With these we add another 52-gigawatt-hours per year, lifting the percentage renewables in the SWIS to just over 22%. This would still leave us 62MW short of having enough renewable energy systems connected to the SWIS to meet the LRET, with most of the scheme having already elapsed.
Apart from a disappointing result for WA, for the emerging renewables industry (a potent employer in other countries), and for action on climate change, this is also going to mean more money going to other states that have been more proactive and find themselves in the stronger position now.
Based on some conservative assumptions, including the reduction of the price of renewable energy certificates to $0 by the end of the scheme, WA will be giving $275 million to renewables projects in other states over the next decade of the LRET.
Adding the money already spent, this means that over half a billion dollars of renewable energy investment could unnecessarily have flowed out of WA during the term of the LRET by the time it finishes in 2030.
It’s not just about the LRET target either.
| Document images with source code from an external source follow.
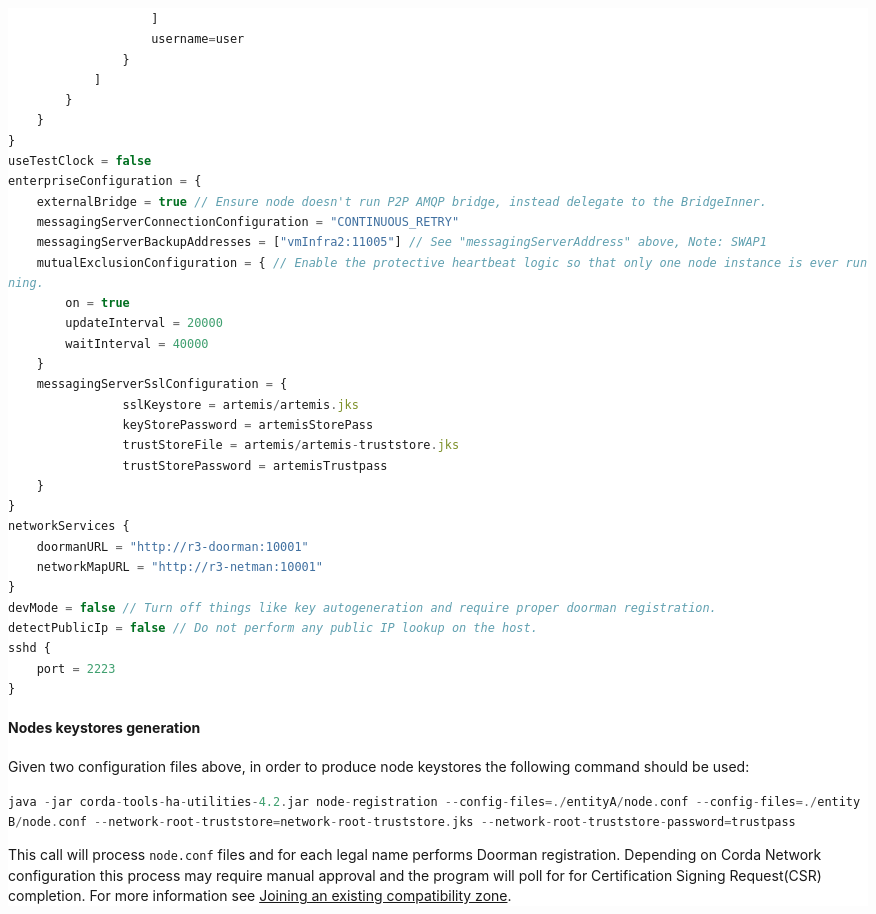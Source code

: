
 ```javascript
                    ]
                    username=user
                }
            ]
        }
    }
}
useTestClock = false
enterpriseConfiguration = {
    externalBridge = true // Ensure node doesn't run P2P AMQP bridge, instead delegate to the BridgeInner.
    messagingServerConnectionConfiguration = "CONTINUOUS_RETRY"
    messagingServerBackupAddresses = ["vmInfra2:11005"] // See "messagingServerAddress" above, Note: SWAP1
    mutualExclusionConfiguration = { // Enable the protective heartbeat logic so that only one node instance is ever running.
        on = true
        updateInterval = 20000
        waitInterval = 40000
    }
    messagingServerSslConfiguration = {
                sslKeystore = artemis/artemis.jks
                keyStorePassword = artemisStorePass
                trustStoreFile = artemis/artemis-truststore.jks
                trustStorePassword = artemisTrustpass
    }
}
networkServices {
    doormanURL = "http://r3-doorman:10001"
    networkMapURL = "http://r3-netman:10001"
}
devMode = false // Turn off things like key autogeneration and require proper doorman registration.
detectPublicIp = false // Do not perform any public IP lookup on the host.
sshd {
    port = 2223
}
```

#### Nodes keystores generation

Given two configuration files above, in order to produce node keystores the following command should be used:

```kotlin
java -jar corda-tools-ha-utilities-4.2.jar node-registration --config-files=./entityA/node.conf --config-files=./entityB/node.conf --network-root-truststore=network-root-truststore.jks --network-root-truststore-password=trustpass
```
This call will process `node.conf` files and for each legal name performs Doorman registration. Depending on Corda Network configuration this process may require manual approval
                        and the program will poll for for Certification Signing Request(CSR) completion. For more information see [Joining an existing compatibility zone](joining-a-compatibility-zone.md).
Other states are moving past the LRET, whether because of policy settings or targets, or based on the ever-improving economics of renewable energy.
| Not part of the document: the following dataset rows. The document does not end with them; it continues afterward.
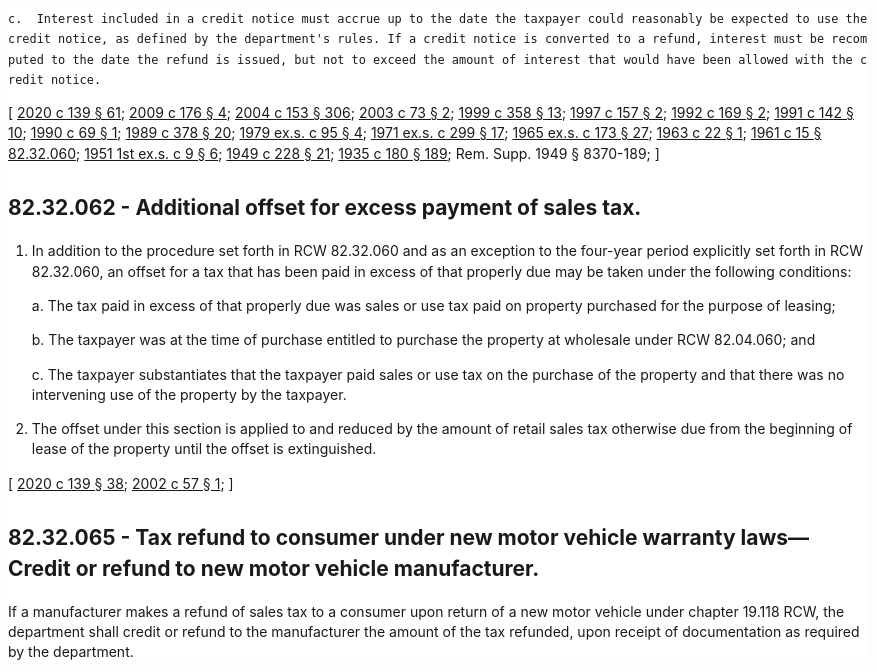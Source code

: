     c.  Interest included in a credit notice must accrue up to the date the taxpayer could reasonably be expected to use the credit notice, as defined by the department's rules. If a credit notice is converted to a refund, interest must be recomputed to the date the refund is issued, but not to exceed the amount of interest that would have been allowed with the credit notice.

\[ [2020 c 139 § 61](http://lawfilesext.leg.wa.gov/biennium/2019-20/Pdf/Bills/Session%20Laws/Senate/5402.SL.pdf?cite=2020%20c%20139%20§%2061); [2009 c 176 § 4](http://lawfilesext.leg.wa.gov/biennium/2009-10/Pdf/Bills/Session%20Laws/Senate/5571-S.SL.pdf?cite=2009%20c%20176%20§%204); [2004 c 153 § 306](http://lawfilesext.leg.wa.gov/biennium/2003-04/Pdf/Bills/Session%20Laws/Senate/6515.SL.pdf?cite=2004%20c%20153%20§%20306); [2003 c 73 § 2](http://lawfilesext.leg.wa.gov/biennium/2003-04/Pdf/Bills/Session%20Laws/House/1591.SL.pdf?cite=2003%20c%2073%20§%202); [1999 c 358 § 13](http://lawfilesext.leg.wa.gov/biennium/1999-00/Pdf/Bills/Session%20Laws/House/1623-S.SL.pdf?cite=1999%20c%20358%20§%2013); [1997 c 157 § 2](http://lawfilesext.leg.wa.gov/biennium/1997-98/Pdf/Bills/Session%20Laws/House/1342-S.SL.pdf?cite=1997%20c%20157%20§%202); [1992 c 169 § 2](http://lawfilesext.leg.wa.gov/biennium/1991-92/Pdf/Bills/Session%20Laws/House/2681.SL.pdf?cite=1992%20c%20169%20§%202); [1991 c 142 § 10](http://lawfilesext.leg.wa.gov/biennium/1991-92/Pdf/Bills/Session%20Laws/House/1401-S.SL.pdf?cite=1991%20c%20142%20§%2010); [1990 c 69 § 1](http://leg.wa.gov/CodeReviser/documents/sessionlaw/1990c69.pdf?cite=1990%20c%2069%20§%201); [1989 c 378 § 20](http://leg.wa.gov/CodeReviser/documents/sessionlaw/1989c378.pdf?cite=1989%20c%20378%20§%2020); [1979 ex.s. c 95 § 4](http://leg.wa.gov/CodeReviser/documents/sessionlaw/1979ex1c95.pdf?cite=1979%20ex.s.%20c%2095%20§%204); [1971 ex.s. c 299 § 17](http://leg.wa.gov/CodeReviser/documents/sessionlaw/1971ex1c299.pdf?cite=1971%20ex.s.%20c%20299%20§%2017); [1965 ex.s. c 173 § 27](http://leg.wa.gov/CodeReviser/documents/sessionlaw/1965ex1c173.pdf?cite=1965%20ex.s.%20c%20173%20§%2027); [1963 c 22 § 1](http://leg.wa.gov/CodeReviser/documents/sessionlaw/1963c22.pdf?cite=1963%20c%2022%20§%201); [1961 c 15 § 82.32.060](http://leg.wa.gov/CodeReviser/documents/sessionlaw/1961c15.pdf?cite=1961%20c%2015%20§%2082.32.060); [1951 1st ex.s. c 9 § 6](http://leg.wa.gov/CodeReviser/documents/sessionlaw/1951ex1c9.pdf?cite=1951%201st%20ex.s.%20c%209%20§%206); [1949 c 228 § 21](http://leg.wa.gov/CodeReviser/documents/sessionlaw/1949c228.pdf?cite=1949%20c%20228%20§%2021); [1935 c 180 § 189](http://leg.wa.gov/CodeReviser/documents/sessionlaw/1935c180.pdf?cite=1935%20c%20180%20§%20189); Rem. Supp. 1949 § 8370-189; \]

## 82.32.062 - Additional offset for excess payment of sales tax.
1. In addition to the procedure set forth in RCW 82.32.060 and as an exception to the four-year period explicitly set forth in RCW 82.32.060, an offset for a tax that has been paid in excess of that properly due may be taken under the following conditions:

    a.  The tax paid in excess of that properly due was sales or use tax paid on property purchased for the purpose of leasing;

    b.  The taxpayer was at the time of purchase entitled to purchase the property at wholesale under RCW 82.04.060; and

    c.  The taxpayer substantiates that the taxpayer paid sales or use tax on the purchase of the property and that there was no intervening use of the property by the taxpayer.

2. The offset under this section is applied to and reduced by the amount of retail sales tax otherwise due from the beginning of lease of the property until the offset is extinguished.

\[ [2020 c 139 § 38](http://lawfilesext.leg.wa.gov/biennium/2019-20/Pdf/Bills/Session%20Laws/Senate/5402.SL.pdf?cite=2020%20c%20139%20§%2038); [2002 c 57 § 1](http://lawfilesext.leg.wa.gov/biennium/2001-02/Pdf/Bills/Session%20Laws/Senate/5523.SL.pdf?cite=2002%20c%2057%20§%201); \]

## 82.32.065 - Tax refund to consumer under new motor vehicle warranty laws—Credit or refund to new motor vehicle manufacturer.
If a manufacturer makes a refund of sales tax to a consumer upon return of a new motor vehicle under chapter 19.118 RCW, the department shall credit or refund to the manufacturer the amount of the tax refunded, upon receipt of documentation as required by the department.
What is also noticeable, is that despite this more recent growth in renewable energy investment, WA is still under performing in comparison to others states.
The graph below shows that other states that got started earlier than WA, are already seeing the benefit of the transition to renewable energy and expanding their programs:
While the challenge before WA is substantial, change is entirely possibly – aided by the fact that control of the energy system in WA is strongly concentrated in state government entities. This is a problem when the government is recalcitrant but also a strength if it chooses to act to support investment in renewable energy.
The newly announced Energy Transformation Taskforce might be a sign that the shutters are coming off and the drawbridge is coming down.
The Taskforce was established by WA Energy Minister Bill Johnston to implement the McGowan Government’s Energy Transformation Strategy. This strategy talks a lot about clean energy and there are reasons to be optimistic.
WA is realising that we’ve been steadily paying for other states to transition to better ways of doing energy and watching them reap the benefits of this investment.
WA is one of only of two states without a renewable energy target and investment is lagging as a result. It is time WA set itself some targets to both provide greater certainty to investors in renewable energy and to see an end to hundreds of millions of dollars flowing east as a result of this under-investment to date.
A reasonable short-to-medium term target for WA would be to set a timeline for WA’s entire annual LRET quota to be sourced from WA projects. This will require an extra 62MW of installed renewable energy generation on the grid – easily achievable by 2022 and achievable with money that would otherwise be spent in other states.
A longer-term target, based on climate science could be one that aligns with the 21 councils from across Western Australia that have jointly called on the State Government to commit to a renewable energy target of 50 per cent by 2030 and a 100 per cent emissions reduction target by 2050.
Hundreds of millions of dollars of renewable energy investment has been unnecessarily heading east. It is time WA stopped sending money to other states and invested in renewable energy and jobs locally.
For this to happen most effectively, a clear target for renewable energy beyond 2020 and a clear plan and commitment to meet the 2020 LRET target locally are needed as soon as possible.
WA has fallen behind in the renewable energy transition but there are encouraging signs that it may be ready to make up for lost time and the “Wait Awhile” may finally be coming to an end.
Dr Brad Pettitt is the Mayor of Fremantle, Western Australia. Mark Taylor is principal of built environment sustainability at Josh Byrne & Associates.